Hacker News new | past | comments | ask | show | jobs | submit login

As much as I agree with you in general... why this? "So, failing easy pattern recognition, we have to use frequency analysis, DFT, and tons of AI."

It's not like we hear the waves really. We hear the pitch and volume mainly (proved nicely by playing simple impulses at >10Hz). So it's not like we fail easy pattern recognition on waves. I'd say that it's something we should not be looking at. Ever. Especially when you can have many representations which sound the same (they sound the same, because they look really similar in the frequency domain).

Using the frequency analysis, DFT, etc. is the way to approach it.




> Using the frequency analysis, DFT, etc. is the way to approach it.

Indeed. I meant to say there is no shortcut that immediately makes speech recognition easy to solve. Hence, we have to use a lot of advanced math that works pretty well but like the article says, not as well as a typical human.

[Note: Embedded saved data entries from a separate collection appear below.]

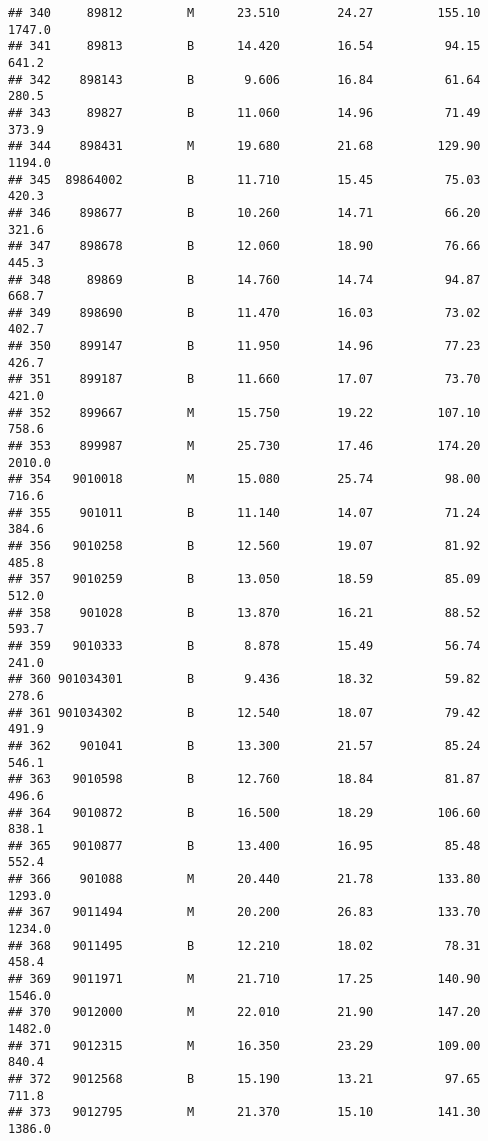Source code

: \documentclass[
]{article}
\begin{document}
\begin{verbatim}
## 340     89812         M      23.510        24.27         155.10    1747.0
## 341     89813         B      14.420        16.54          94.15     641.2
## 342    898143         B       9.606        16.84          61.64     280.5
## 343     89827         B      11.060        14.96          71.49     373.9
## 344    898431         M      19.680        21.68         129.90    1194.0
## 345  89864002         B      11.710        15.45          75.03     420.3
## 346    898677         B      10.260        14.71          66.20     321.6
## 347    898678         B      12.060        18.90          76.66     445.3
## 348     89869         B      14.760        14.74          94.87     668.7
## 349    898690         B      11.470        16.03          73.02     402.7
## 350    899147         B      11.950        14.96          77.23     426.7
## 351    899187         B      11.660        17.07          73.70     421.0
## 352    899667         M      15.750        19.22         107.10     758.6
## 353    899987         M      25.730        17.46         174.20    2010.0
## 354   9010018         M      15.080        25.74          98.00     716.6
## 355    901011         B      11.140        14.07          71.24     384.6
## 356   9010258         B      12.560        19.07          81.92     485.8
## 357   9010259         B      13.050        18.59          85.09     512.0
## 358    901028         B      13.870        16.21          88.52     593.7
## 359   9010333         B       8.878        15.49          56.74     241.0
## 360 901034301         B       9.436        18.32          59.82     278.6
## 361 901034302         B      12.540        18.07          79.42     491.9
## 362    901041         B      13.300        21.57          85.24     546.1
## 363   9010598         B      12.760        18.84          81.87     496.6
## 364   9010872         B      16.500        18.29         106.60     838.1
## 365   9010877         B      13.400        16.95          85.48     552.4
## 366    901088         M      20.440        21.78         133.80    1293.0
## 367   9011494         M      20.200        26.83         133.70    1234.0
## 368   9011495         B      12.210        18.02          78.31     458.4
## 369   9011971         M      21.710        17.25         140.90    1546.0
## 370   9012000         M      22.010        21.90         147.20    1482.0
## 371   9012315         M      16.350        23.29         109.00     840.4
## 372   9012568         B      15.190        13.21          97.65     711.8
## 373   9012795         M      21.370        15.10         141.30    1386.0

\end{verbatim}
\end{document}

However, I don't think humans are that great either. The proof of that becomes evident when working on projects with people from around the world. Ask 10 people from around the world to dictate 10 different paragraphs that the other nine have to write down. I doubt they'll have the 98% accuracy that the article states, especially if there is no domain-constraint. Understanding what the other person says is hard. Put a Texan and South Indian in the same room and see what I mean. Of course, this doesn't mean it's not fun and interesting for computer scientists. It's just hard for most people to realize why the stupid automated voice-attendant can't understand they said "next" and not "six".


It works quite well if you don't have to care about the accent though.

Trivia: "Automatic computer speech recognition now works well when trained to recognize a single voice, and so since 2003, the BBC does live subtitling by having someone re-speak what is being broadcast." (http://en.wikipedia.org/wiki/Closed_captioning)

But I'm pretty sure they started using it globally sometimes, because you can see the recognition quality fall when there's an interview with someone from outside UK.


"... Understanding what the other person says is hard. Put a Texan and South Indian in the same room and see what I mean. ..."

RP [0] [1] is an attempt to solve this "regional dialect" problem and from that may lie a clue.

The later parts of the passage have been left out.